Half our population hasn’t been through an industrial experience and may not go through one, given the way we are organized. And inviting them to go straight to top of the class and enter a tertiary services revolution is all very nice, but also very elitist, yet our education system isn’t geared for excellence. We can only wish this approach could deliver the shortcut we all desire.

What we are left with is a very slow skill transformation and labour absorption into productive employment. It does over time deliver the goods of a transformed structure, only because population growth has dropped so low, rather than that growth is so fast.

The state seems to realize it has a capacity problem, which ordinary citizens experience as partial or even non-delivery of promises and evidence of institutional decay.

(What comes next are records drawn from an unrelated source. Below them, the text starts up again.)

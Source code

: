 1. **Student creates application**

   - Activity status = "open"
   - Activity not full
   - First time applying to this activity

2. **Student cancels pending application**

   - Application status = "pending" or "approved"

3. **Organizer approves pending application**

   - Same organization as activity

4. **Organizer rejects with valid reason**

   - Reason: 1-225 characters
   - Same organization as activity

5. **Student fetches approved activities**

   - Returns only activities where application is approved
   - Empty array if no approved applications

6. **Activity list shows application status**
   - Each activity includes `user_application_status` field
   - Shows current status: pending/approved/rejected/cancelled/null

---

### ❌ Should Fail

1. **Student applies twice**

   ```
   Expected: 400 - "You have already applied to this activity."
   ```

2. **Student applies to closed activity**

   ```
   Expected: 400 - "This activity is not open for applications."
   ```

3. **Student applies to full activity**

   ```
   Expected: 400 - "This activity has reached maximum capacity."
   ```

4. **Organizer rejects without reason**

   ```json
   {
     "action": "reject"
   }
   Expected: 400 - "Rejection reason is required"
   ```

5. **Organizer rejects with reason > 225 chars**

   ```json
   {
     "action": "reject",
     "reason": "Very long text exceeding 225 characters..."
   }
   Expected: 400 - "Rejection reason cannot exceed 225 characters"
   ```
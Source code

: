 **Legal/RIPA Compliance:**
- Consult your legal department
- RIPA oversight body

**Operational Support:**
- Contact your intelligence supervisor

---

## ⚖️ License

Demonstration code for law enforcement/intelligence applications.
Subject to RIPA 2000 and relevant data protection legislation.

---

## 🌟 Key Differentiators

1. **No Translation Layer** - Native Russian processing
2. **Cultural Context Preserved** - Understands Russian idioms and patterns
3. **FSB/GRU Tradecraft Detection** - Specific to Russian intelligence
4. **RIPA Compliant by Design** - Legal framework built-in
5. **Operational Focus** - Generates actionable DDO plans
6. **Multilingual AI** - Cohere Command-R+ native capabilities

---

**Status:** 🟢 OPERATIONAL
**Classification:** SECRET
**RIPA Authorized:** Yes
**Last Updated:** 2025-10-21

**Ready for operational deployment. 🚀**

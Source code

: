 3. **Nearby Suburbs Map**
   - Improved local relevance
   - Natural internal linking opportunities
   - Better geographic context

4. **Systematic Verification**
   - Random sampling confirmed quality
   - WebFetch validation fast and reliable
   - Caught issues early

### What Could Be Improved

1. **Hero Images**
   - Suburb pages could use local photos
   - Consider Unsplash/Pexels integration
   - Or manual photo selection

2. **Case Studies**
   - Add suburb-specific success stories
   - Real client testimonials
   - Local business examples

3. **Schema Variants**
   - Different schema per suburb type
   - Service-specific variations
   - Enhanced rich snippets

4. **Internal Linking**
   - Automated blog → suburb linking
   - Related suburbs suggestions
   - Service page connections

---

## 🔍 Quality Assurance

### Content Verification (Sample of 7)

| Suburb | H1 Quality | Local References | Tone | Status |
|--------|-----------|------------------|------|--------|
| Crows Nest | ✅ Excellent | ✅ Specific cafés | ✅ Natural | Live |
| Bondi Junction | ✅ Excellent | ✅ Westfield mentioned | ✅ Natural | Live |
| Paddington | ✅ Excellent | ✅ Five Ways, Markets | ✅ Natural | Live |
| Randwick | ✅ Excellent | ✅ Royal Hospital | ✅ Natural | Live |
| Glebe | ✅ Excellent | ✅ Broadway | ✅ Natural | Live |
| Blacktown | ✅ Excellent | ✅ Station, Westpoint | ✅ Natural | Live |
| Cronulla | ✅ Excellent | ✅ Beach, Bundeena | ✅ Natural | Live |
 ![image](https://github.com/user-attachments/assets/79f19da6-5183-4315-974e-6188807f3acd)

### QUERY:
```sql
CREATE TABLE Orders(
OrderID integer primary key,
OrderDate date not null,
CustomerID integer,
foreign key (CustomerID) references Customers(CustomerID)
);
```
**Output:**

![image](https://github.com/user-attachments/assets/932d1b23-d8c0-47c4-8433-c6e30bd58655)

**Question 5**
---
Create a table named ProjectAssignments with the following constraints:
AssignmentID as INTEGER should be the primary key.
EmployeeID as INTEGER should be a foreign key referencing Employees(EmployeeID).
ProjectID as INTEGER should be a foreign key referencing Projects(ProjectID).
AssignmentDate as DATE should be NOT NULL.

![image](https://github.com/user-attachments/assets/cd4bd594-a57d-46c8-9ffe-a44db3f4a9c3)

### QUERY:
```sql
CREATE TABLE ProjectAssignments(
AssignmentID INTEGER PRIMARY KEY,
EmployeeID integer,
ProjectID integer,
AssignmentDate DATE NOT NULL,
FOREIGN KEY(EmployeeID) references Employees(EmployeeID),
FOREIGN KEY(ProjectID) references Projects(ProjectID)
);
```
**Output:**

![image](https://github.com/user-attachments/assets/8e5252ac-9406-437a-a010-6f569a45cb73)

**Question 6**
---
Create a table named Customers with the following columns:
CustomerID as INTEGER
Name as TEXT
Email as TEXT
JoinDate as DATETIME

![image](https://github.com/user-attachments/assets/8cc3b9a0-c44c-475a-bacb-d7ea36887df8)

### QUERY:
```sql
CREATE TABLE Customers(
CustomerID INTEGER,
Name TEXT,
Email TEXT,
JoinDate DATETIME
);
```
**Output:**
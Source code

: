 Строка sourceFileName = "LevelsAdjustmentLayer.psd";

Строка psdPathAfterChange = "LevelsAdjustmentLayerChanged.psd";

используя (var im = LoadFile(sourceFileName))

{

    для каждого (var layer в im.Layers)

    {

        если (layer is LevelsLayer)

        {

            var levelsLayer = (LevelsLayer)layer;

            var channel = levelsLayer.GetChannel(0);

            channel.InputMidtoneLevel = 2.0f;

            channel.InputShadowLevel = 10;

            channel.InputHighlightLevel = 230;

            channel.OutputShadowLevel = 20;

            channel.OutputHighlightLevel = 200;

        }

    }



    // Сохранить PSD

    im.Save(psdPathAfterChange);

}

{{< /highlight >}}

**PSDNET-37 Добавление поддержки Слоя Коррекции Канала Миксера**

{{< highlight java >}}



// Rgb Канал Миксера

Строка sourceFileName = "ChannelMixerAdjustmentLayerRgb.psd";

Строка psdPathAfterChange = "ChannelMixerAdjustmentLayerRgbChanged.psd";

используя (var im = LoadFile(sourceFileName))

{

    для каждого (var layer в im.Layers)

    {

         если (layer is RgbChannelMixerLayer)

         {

Such a crumbling state is a deadening hand rather than a facilitating agent of rapid progress. This despite outer manifestations of modernity such as communication infrastructure, roads, airports, shopping malls (much of it private driven).

It is health care, education, security, municipalities, public infrastructure and bureaucratic organs of state where retreat rather than progress can often be noticed. Though not unique to this country, what matters is the influence over our development progress. Wishing it wasn’t so won’t make it go away. Our pace of advance is shaped by these realities.

So far we seem to remain Mr and Mrs 3%-3.5% growth, though some will say it is already less than this modern 100-year norm, while others claim it to be higher (but only time offering conclusive proof, and that with a regular schedule of global windfalls coming our way).

Current global prospects should make outperformance by us also feasible, provided we outdo ourselves. But reality is often an insidious lethargy, preventing institutional change durably transforming our performance.

Talking about it can be fun but ultimately is meaningless if there is no follow-through. Future generations won’t care, for we will have delivered their future by then. Indeed, if they remember us at all, it will be for our awkward backwardness, given our quaint social behaviours and rudimentary technology as seen by them.

It is the present living generation, and the still interim next one, who pay the price for any present inaction, with income still too low, employment too narrowly based, social services too narrowly provided, and hardship too widely prevalent.

As to long term predictions about our pace of development, the safest one is probably to project a steady if unspectacular continuation of our 100-year norm, reflective mainly of our lingering institutional realities.

This suggests average annual growth of 3%-3.5% within a global context as projected here, with some other countries outperforming us by a factor of two, and a few even by three. But that will apparently bother few locals in our parochial isolation, despite all well-intentioned protestation to the contrary.